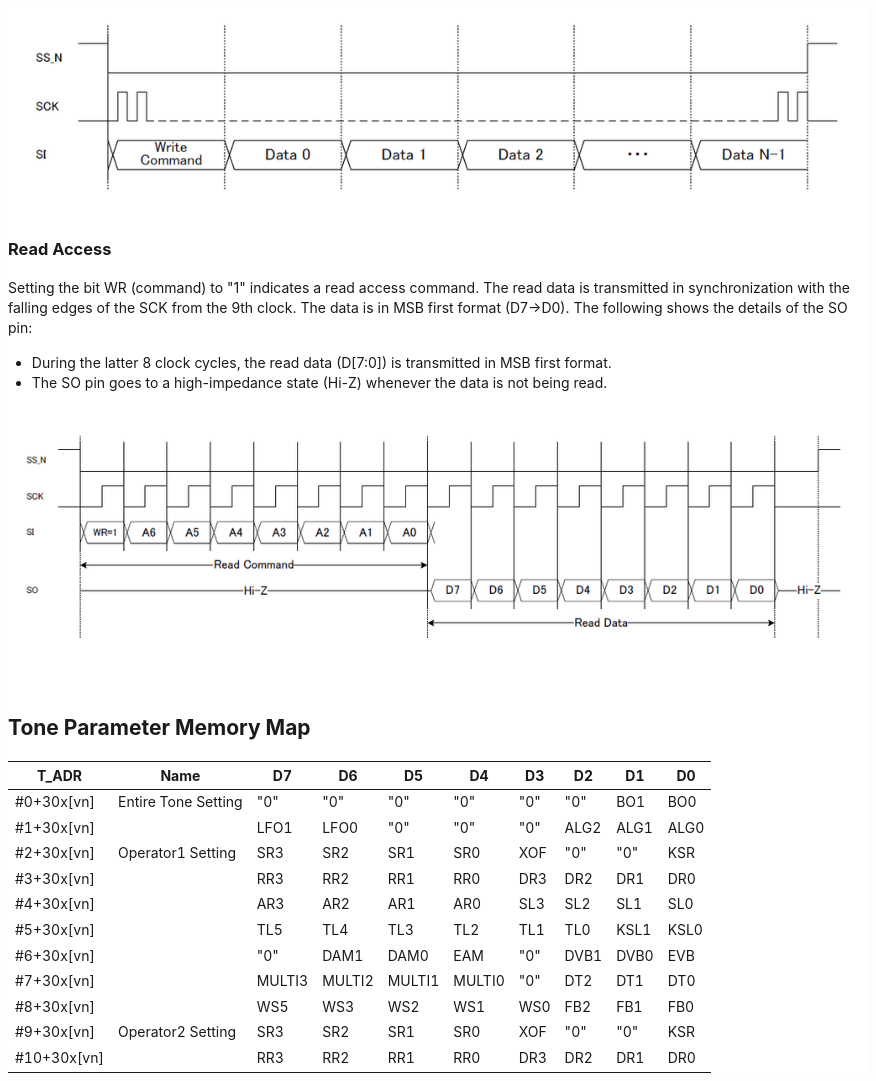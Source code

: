 ![Burst Write](spi_burst.png)

### Read Access

Setting the bit WR (command) to "1" indicates a read access command.
The read data is transmitted in synchronization with the falling edges of the SCK from the 9th clock.
The data is in MSB first format (D7→D0).
The following shows the details of the SO pin:
+ During the latter 8 clock cycles, the read data (D[7:0]) is transmitted in MSB first format.
+ The SO pin goes to a high-impedance state (Hi-Z) whenever the data is not being read.

![Single Read](spi_read.png)


## Tone Parameter Memory Map

|T_ADR|Name|D7|D6|D5|D4|D3|D2|D1|D0|
|-|-|-|-|-|-|-|-|-|-|
|#0+30x[vn]|Entire Tone Setting|"0"|"0"|"0"|"0"|"0"|"0"|BO1|BO0|
|#1+30x[vn]||LFO1|LFO0|"0"|"0"|"0"|ALG2|ALG1|ALG0|
|#2+30x[vn]|Operator1 Setting|SR3|SR2|SR1|SR0|XOF|"0"|"0"|KSR|
|#3+30x[vn]||RR3|RR2|RR1|RR0|DR3|DR2|DR1|DR0|
|#4+30x[vn]||AR3|AR2|AR1|AR0|SL3|SL2|SL1|SL0|
|#5+30x[vn]||TL5|TL4|TL3|TL2|TL1|TL0|KSL1|KSL0|
|#6+30x[vn]||"0"|DAM1|DAM0|EAM|"0"|DVB1|DVB0|EVB|
|#7+30x[vn]||MULTI3|MULTI2|MULTI1|MULTI0|"0"|DT2|DT1|DT0|
|#8+30x[vn]||WS5|WS3|WS2|WS1|WS0|FB2|FB1|FB0|
|#9+30x[vn]|Operator2 Setting|SR3|SR2|SR1|SR0|XOF|"0"|"0"|KSR|
|#10+30x[vn]||RR3|RR2|RR1|RR0|DR3|DR2|DR1|DR0|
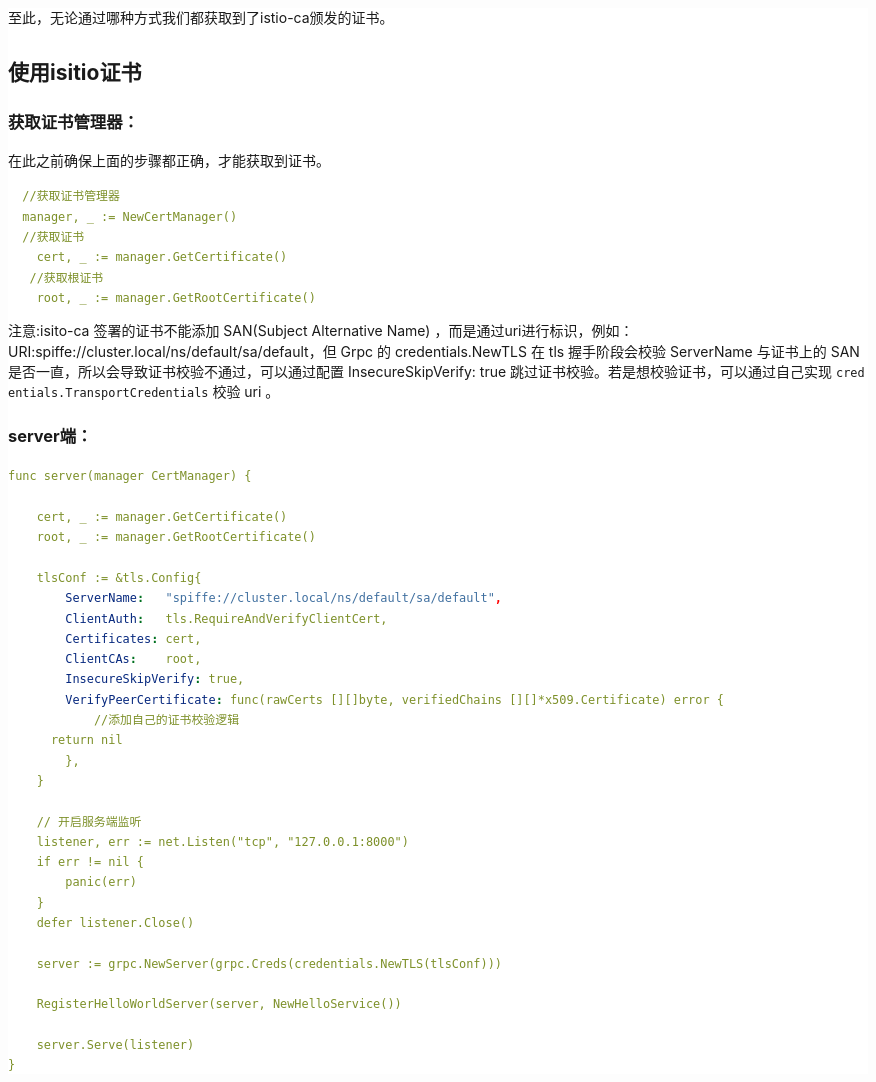 至此，无论通过哪种方式我们都获取到了istio-ca颁发的证书。

## 使用isitio证书

### 获取证书管理器： 

在此之前确保上面的步骤都正确，才能获取到证书。

```yaml
  //获取证书管理器
  manager, _ := NewCertManager()
  //获取证书
    cert, _ := manager.GetCertificate()
   //获取根证书
    root, _ := manager.GetRootCertificate()
```

注意:isito-ca 签署的证书不能添加 SAN(Subject Alternative Name) ，而是通过uri进行标识，例如：URI:spiffe://cluster.local/ns/default/sa/default，但 Grpc 的 credentials.NewTLS 在 tls 握手阶段会校验 ServerName 与证书上的 SAN 是否一直，所以会导致证书校验不通过，可以通过配置 InsecureSkipVerify: true 跳过证书校验。若是想校验证书，可以通过自己实现 `credentials.TransportCredentials` 校验 uri 。

### server端：

```yaml
func server(manager CertManager) {

    cert, _ := manager.GetCertificate()
    root, _ := manager.GetRootCertificate()

    tlsConf := &tls.Config{
        ServerName:   "spiffe://cluster.local/ns/default/sa/default",
        ClientAuth:   tls.RequireAndVerifyClientCert,
        Certificates: cert,
        ClientCAs:    root,  
        InsecureSkipVerify: true,
        VerifyPeerCertificate: func(rawCerts [][]byte, verifiedChains [][]*x509.Certificate) error {
            //添加自己的证书校验逻辑
      return nil
        },
    }

    // 开启服务端监听
    listener, err := net.Listen("tcp", "127.0.0.1:8000")
    if err != nil {
        panic(err)
    }
    defer listener.Close()

    server := grpc.NewServer(grpc.Creds(credentials.NewTLS(tlsConf)))

    RegisterHelloWorldServer(server, NewHelloService())

    server.Serve(listener)
}
```
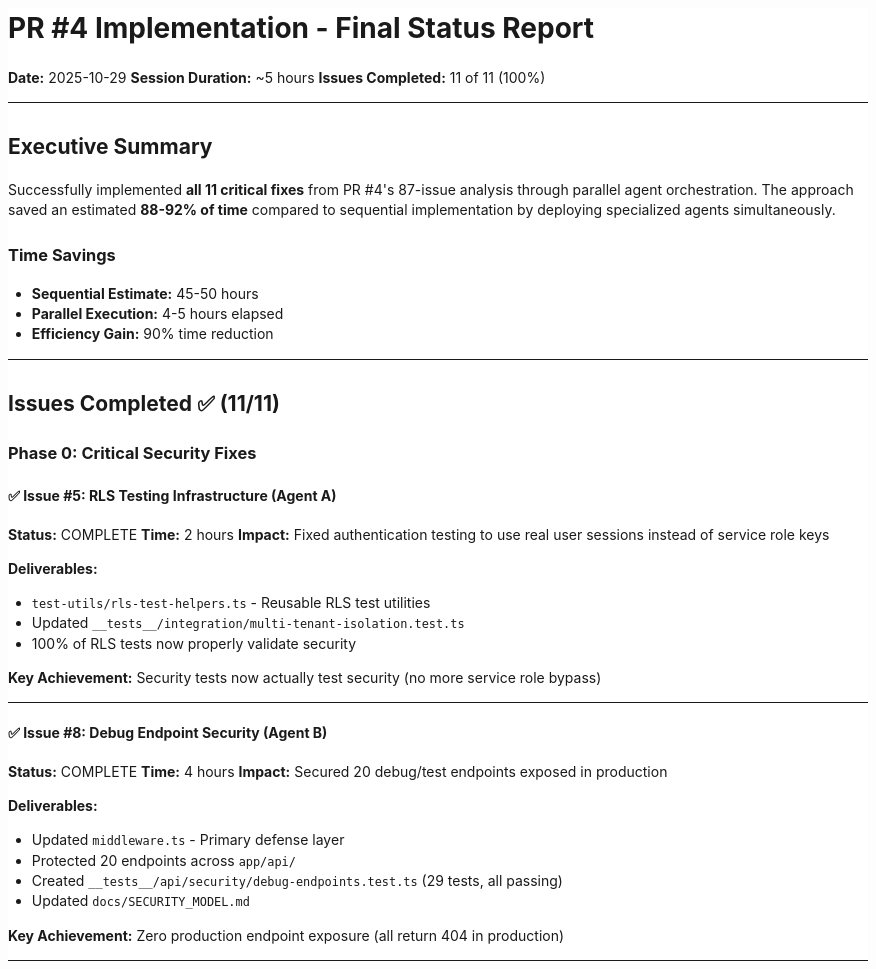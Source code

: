 # PR #4 Implementation - Final Status Report

**Date:** 2025-10-29
**Session Duration:** ~5 hours
**Issues Completed:** 11 of 11 (100%)

---

## Executive Summary

Successfully implemented **all 11 critical fixes** from PR #4's 87-issue analysis through parallel agent orchestration. The approach saved an estimated **88-92% of time** compared to sequential implementation by deploying specialized agents simultaneously.

### Time Savings

- **Sequential Estimate:** 45-50 hours
- **Parallel Execution:** 4-5 hours elapsed
- **Efficiency Gain:** 90% time reduction

---

## Issues Completed ✅ (11/11)

### Phase 0: Critical Security Fixes

#### ✅ Issue #5: RLS Testing Infrastructure (Agent A)
**Status:** COMPLETE
**Time:** 2 hours
**Impact:** Fixed authentication testing to use real user sessions instead of service role keys

**Deliverables:**
- `test-utils/rls-test-helpers.ts` - Reusable RLS test utilities
- Updated `__tests__/integration/multi-tenant-isolation.test.ts`
- 100% of RLS tests now properly validate security

**Key Achievement:** Security tests now actually test security (no more service role bypass)

---

#### ✅ Issue #8: Debug Endpoint Security (Agent B)
**Status:** COMPLETE
**Time:** 4 hours
**Impact:** Secured 20 debug/test endpoints exposed in production

**Deliverables:**
- Updated `middleware.ts` - Primary defense layer
- Protected 20 endpoints across `app/api/`
- Created `__tests__/api/security/debug-endpoints.test.ts` (29 tests, all passing)
- Updated `docs/SECURITY_MODEL.md`

**Key Achievement:** Zero production endpoint exposure (all return 404 in production)

---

Problem statement -> Check each line of the records for "Updated" and copy the ones that contain it.

Solution to this exercise ->
- Updated `__tests__/integration/multi-tenant-isolation.test.ts`
- Updated `middleware.ts` - Primary defense layer
- Updated `docs/SECURITY_MODEL.md`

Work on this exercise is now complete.